_REQUIREMENT_: Among the entries, find the lines with the string "zelenou" and copy them.

_THE RECORDS_:
↓
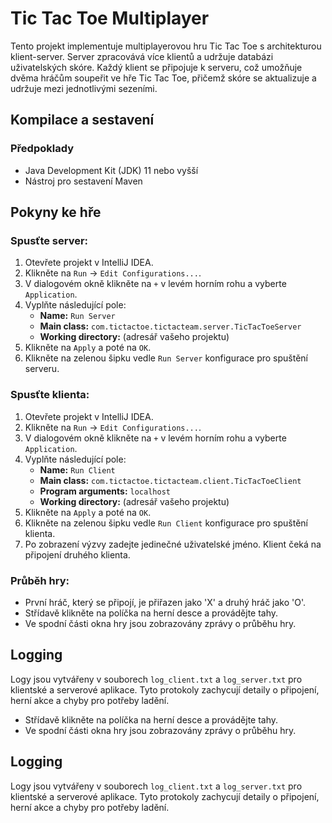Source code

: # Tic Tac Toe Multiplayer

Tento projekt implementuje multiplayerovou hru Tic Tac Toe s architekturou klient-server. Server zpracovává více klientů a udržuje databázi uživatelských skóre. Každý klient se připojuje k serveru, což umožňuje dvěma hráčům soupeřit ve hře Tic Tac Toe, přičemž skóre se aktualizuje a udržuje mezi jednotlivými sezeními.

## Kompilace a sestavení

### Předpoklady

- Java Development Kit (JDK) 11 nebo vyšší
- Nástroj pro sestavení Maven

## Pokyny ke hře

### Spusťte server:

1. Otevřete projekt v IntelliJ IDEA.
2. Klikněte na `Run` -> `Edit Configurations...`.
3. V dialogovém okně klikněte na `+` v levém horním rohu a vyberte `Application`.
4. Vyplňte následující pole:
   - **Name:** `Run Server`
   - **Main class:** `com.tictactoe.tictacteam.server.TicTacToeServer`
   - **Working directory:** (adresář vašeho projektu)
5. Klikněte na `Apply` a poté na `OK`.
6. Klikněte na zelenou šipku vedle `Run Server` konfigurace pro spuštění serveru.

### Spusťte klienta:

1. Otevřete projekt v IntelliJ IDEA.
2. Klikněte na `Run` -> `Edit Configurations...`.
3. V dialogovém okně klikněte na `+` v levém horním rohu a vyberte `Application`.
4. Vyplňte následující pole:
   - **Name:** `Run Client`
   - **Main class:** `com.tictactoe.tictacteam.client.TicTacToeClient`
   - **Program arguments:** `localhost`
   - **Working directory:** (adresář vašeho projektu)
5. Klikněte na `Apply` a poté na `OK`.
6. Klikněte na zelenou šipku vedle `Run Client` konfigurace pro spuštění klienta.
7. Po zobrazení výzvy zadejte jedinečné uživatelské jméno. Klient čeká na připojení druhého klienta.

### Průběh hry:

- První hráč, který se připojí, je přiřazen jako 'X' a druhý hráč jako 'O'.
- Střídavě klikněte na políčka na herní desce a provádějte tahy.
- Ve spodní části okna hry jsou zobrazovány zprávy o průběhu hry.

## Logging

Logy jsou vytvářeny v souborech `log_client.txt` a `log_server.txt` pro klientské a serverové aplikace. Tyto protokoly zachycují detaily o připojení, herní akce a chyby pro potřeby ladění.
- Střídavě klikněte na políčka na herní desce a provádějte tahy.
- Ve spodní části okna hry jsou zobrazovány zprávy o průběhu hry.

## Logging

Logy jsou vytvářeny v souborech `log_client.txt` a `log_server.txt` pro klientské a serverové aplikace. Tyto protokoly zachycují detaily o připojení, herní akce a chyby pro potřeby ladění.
↑
_EXERCISE ANSWER_:
6. Klikněte na zelenou šipku vedle `Run Server` konfigurace pro spuštění serveru.
6. Klikněte na zelenou šipku vedle `Run Client` konfigurace pro spuštění klienta.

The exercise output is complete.